The lines below should be written out again in full, exactly as they are.

DATA SUPPLIED =>
_ _ _ _ _
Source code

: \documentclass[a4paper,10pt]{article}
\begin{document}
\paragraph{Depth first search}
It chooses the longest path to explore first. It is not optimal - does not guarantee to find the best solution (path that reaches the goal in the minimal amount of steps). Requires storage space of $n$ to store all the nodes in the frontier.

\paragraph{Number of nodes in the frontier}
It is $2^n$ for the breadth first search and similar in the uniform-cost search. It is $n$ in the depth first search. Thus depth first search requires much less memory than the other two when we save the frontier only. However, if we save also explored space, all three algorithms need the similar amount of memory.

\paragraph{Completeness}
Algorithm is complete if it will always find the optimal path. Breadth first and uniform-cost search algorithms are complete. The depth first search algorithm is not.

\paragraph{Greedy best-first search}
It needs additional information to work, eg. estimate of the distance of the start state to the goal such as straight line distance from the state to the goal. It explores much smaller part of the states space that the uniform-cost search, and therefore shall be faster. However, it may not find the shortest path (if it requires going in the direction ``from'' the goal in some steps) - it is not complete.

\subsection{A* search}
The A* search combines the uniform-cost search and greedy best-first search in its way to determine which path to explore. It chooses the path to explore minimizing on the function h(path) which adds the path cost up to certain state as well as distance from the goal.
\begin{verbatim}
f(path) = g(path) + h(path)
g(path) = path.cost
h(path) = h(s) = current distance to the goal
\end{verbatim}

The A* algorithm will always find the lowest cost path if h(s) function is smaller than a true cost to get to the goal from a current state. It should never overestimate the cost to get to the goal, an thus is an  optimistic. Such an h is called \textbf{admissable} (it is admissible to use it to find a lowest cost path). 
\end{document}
_ _ _ _ _
RESPONSE TO THIS TASK =>
Source code

: \documentclass[a4paper,10pt]{article}
\begin{document}
\paragraph{Depth first search}
It chooses the longest path to explore first. It is not optimal - does not guarantee to find the best solution (path that reaches the goal in the minimal amount of steps). Requires storage space of $n$ to store all the nodes in the frontier.

\paragraph{Number of nodes in the frontier}
It is $2^n$ for the breadth first search and similar in the uniform-cost search. It is $n$ in the depth first search. Thus depth first search requires much less memory than the other two when we save the frontier only. However, if we save also explored space, all three algorithms need the similar amount of memory.

\paragraph{Completeness}
Algorithm is complete if it will always find the optimal path. Breadth first and uniform-cost search algorithms are complete. The depth first search algorithm is not.

\paragraph{Greedy best-first search}
It needs additional information to work, eg. estimate of the distance of the start state to the goal such as straight line distance from the state to the goal. It explores much smaller part of the states space that the uniform-cost search, and therefore shall be faster. However, it may not find the shortest path (if it requires going in the direction ``from'' the goal in some steps) - it is not complete.

\subsection{A* search}
The A* search combines the uniform-cost search and greedy best-first search in its way to determine which path to explore. It chooses the path to explore minimizing on the function h(path) which adds the path cost up to certain state as well as distance from the goal.
\begin{verbatim}
f(path) = g(path) + h(path)
g(path) = path.cost
h(path) = h(s) = current distance to the goal
\end{verbatim}

The A* algorithm will always find the lowest cost path if h(s) function is smaller than a true cost to get to the goal from a current state. It should never overestimate the cost to get to the goal, an thus is an  optimistic. Such an h is called \textbf{admissable} (it is admissible to use it to find a lowest cost path). 
\end{document}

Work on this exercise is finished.